Which $g:\mathbf{R}^6\to\mathbf{R}$ are invariant under pre-composition with $r_A$?
One such example is $\frac{\partial f}{\partial x}(0)^2+\frac{\partial f}{\partial y}(0)^2$, i.e. the Laplacian of $f$ evaluated at the origin. Another one would be $\frac{\partial^2 f}{\partial x^2}(0)+\frac{\partial^2 f}{\partial y^2}(0)$, if I'm not mistaken.

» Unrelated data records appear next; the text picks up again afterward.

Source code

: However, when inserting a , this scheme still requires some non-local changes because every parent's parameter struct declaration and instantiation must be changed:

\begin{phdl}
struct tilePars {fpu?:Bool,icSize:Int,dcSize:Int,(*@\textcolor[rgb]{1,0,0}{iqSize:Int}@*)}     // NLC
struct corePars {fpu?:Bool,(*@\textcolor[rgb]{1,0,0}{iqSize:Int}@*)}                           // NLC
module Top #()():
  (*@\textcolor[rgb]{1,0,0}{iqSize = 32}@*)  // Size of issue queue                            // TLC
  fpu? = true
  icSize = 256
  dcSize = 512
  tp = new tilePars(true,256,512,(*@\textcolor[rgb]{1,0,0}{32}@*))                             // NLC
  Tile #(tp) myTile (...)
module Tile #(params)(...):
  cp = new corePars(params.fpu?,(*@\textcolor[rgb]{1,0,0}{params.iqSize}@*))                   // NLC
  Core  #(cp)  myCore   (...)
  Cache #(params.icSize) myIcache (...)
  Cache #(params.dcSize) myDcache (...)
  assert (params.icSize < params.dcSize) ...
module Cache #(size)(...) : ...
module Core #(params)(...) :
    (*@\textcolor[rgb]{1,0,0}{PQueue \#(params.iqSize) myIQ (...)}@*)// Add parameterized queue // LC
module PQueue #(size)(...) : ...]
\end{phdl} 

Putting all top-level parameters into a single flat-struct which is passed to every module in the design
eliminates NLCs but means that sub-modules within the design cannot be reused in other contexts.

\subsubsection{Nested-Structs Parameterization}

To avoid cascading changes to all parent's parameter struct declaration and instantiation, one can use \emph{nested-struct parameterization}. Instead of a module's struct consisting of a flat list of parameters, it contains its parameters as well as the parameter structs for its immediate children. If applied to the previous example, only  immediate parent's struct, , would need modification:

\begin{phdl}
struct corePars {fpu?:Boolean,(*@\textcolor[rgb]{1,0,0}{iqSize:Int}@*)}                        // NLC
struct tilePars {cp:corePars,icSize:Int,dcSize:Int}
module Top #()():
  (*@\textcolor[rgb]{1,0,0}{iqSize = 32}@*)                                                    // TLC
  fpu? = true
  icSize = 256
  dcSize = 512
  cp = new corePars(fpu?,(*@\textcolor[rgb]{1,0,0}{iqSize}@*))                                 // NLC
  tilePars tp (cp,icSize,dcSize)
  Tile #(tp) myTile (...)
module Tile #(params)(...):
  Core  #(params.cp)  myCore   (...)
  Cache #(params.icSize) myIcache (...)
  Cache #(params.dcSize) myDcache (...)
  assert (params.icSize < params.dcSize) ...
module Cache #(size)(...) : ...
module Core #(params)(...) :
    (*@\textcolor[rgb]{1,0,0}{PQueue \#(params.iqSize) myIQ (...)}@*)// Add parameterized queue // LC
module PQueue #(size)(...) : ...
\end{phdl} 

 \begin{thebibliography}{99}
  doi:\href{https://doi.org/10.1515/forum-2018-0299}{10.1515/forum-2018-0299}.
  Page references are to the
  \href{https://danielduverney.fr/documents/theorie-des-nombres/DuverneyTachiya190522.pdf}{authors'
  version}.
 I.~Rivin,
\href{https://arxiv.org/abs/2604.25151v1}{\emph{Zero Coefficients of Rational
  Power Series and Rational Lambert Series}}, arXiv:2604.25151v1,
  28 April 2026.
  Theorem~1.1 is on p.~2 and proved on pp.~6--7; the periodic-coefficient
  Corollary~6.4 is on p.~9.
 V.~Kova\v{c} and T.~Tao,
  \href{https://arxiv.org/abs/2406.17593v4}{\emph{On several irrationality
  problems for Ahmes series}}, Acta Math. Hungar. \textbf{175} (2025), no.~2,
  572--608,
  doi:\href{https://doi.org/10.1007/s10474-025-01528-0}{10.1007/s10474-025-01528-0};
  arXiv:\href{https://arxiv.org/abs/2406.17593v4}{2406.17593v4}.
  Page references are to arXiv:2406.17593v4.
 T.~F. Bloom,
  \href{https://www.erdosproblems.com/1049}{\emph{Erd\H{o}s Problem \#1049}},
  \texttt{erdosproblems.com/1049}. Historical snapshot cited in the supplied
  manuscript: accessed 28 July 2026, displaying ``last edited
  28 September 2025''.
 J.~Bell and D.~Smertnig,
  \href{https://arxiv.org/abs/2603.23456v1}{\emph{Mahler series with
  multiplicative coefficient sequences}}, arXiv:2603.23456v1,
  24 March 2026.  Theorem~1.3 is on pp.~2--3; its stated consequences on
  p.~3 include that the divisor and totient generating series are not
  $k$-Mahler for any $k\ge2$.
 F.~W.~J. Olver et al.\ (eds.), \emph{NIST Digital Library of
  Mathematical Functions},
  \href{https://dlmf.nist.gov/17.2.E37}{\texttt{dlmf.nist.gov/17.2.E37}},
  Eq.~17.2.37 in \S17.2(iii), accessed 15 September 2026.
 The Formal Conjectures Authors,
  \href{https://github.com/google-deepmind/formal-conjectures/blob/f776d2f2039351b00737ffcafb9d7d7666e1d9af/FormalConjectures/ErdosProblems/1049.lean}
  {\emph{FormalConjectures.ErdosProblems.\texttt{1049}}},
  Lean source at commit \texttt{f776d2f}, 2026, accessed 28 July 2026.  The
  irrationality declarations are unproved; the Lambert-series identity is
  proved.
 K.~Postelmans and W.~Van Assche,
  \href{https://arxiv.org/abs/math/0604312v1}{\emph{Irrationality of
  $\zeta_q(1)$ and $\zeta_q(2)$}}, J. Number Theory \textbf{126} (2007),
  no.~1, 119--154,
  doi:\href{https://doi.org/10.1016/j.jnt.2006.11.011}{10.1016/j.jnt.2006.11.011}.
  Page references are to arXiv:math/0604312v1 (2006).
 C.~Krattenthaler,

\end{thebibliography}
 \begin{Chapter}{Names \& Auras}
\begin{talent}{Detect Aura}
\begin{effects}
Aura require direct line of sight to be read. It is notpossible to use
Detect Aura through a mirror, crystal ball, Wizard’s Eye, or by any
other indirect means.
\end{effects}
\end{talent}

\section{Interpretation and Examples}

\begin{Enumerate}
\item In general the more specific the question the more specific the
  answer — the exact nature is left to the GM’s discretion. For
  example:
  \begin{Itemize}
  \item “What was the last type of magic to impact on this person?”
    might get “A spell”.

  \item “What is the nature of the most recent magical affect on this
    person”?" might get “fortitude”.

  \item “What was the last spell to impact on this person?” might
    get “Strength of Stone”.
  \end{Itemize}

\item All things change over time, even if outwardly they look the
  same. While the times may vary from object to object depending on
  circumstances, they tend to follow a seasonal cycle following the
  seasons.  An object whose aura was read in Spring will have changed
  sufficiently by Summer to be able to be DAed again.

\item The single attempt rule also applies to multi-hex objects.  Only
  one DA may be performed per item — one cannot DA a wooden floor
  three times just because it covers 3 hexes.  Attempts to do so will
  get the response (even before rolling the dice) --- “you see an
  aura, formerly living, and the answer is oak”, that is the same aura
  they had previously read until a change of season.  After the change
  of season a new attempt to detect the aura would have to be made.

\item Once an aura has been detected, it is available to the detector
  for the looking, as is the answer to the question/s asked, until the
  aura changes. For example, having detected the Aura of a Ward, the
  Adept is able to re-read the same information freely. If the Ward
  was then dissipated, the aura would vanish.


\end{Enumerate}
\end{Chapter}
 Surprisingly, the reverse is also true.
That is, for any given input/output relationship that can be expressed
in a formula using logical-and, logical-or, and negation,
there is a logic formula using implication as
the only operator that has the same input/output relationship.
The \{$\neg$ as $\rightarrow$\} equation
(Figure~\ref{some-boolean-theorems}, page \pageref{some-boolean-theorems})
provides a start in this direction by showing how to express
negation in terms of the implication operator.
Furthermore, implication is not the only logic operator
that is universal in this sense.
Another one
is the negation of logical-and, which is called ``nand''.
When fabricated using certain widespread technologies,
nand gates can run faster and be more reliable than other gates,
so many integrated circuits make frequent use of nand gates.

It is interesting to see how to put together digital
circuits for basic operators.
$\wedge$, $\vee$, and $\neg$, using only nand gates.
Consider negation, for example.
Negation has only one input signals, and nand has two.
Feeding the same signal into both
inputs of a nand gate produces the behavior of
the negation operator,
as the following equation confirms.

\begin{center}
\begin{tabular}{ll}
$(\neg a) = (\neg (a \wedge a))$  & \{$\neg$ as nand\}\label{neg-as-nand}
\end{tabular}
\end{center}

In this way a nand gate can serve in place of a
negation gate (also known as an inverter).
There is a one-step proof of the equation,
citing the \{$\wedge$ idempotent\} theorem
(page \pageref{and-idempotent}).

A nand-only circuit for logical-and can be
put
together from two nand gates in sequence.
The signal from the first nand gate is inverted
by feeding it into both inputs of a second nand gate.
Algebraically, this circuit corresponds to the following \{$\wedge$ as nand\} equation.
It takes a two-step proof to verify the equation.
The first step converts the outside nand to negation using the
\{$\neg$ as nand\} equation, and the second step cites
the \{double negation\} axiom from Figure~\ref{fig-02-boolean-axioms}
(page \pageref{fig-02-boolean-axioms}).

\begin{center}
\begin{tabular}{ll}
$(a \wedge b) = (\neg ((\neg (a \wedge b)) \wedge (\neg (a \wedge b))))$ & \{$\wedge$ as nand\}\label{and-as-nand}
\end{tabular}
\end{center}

Is there maybe an invariant basis $b_1,\dots,b_k:\mathbf{R}^6\to\mathbf{R}$ such that each invariant $g$ can be represented as $g^*:\mathbf{R}^k\to\mathbf{R}$ with $g(f(0),\frac{\partial f}{\partial x}(0),\frac{\partial f}{\partial y}(0),\dots,\frac{\partial^2 f}{\partial y^2}(0))$ being equal to $$g^*(b_1(f(0),\frac{\partial f}{\partial x}(0),\dots,\frac{\partial^2 f}{\partial y^2}(0)),\dots,b_k(f(0),\frac{\partial f}{\partial x}(0),\dots,\frac{\partial^2 f}{\partial y^2}(0)))?$$
NOT A COMPLETE ANSWER.
The following result is Theorem 8.61, p.275 in Folland "Real Analysis" (1984). It partially answers your question.
The result is: let $L=\sum_{\lvert \alpha\rvert\le m} a_\alpha(x)\partial^\alpha $ be a differential operator on $\mathbb R^d$ (not necessarily with constant coefficients). It holds that $$ L\circ T = T\circ L$$ for all rotations and translations $T$ of $\mathbb R^d$ if and only if $L=p(-\Delta)$ for some polynomial $p$. In words, the only differential operators that are invariant under rotations and translations are polynomials in the Laplacian.
This is not complete, because you require only rotation invariance and not translation invariance. However, I am rather sure that the proof can be adapted to yield a nice characterization also in your case, and this is the reason why I am posting this incomplete answer.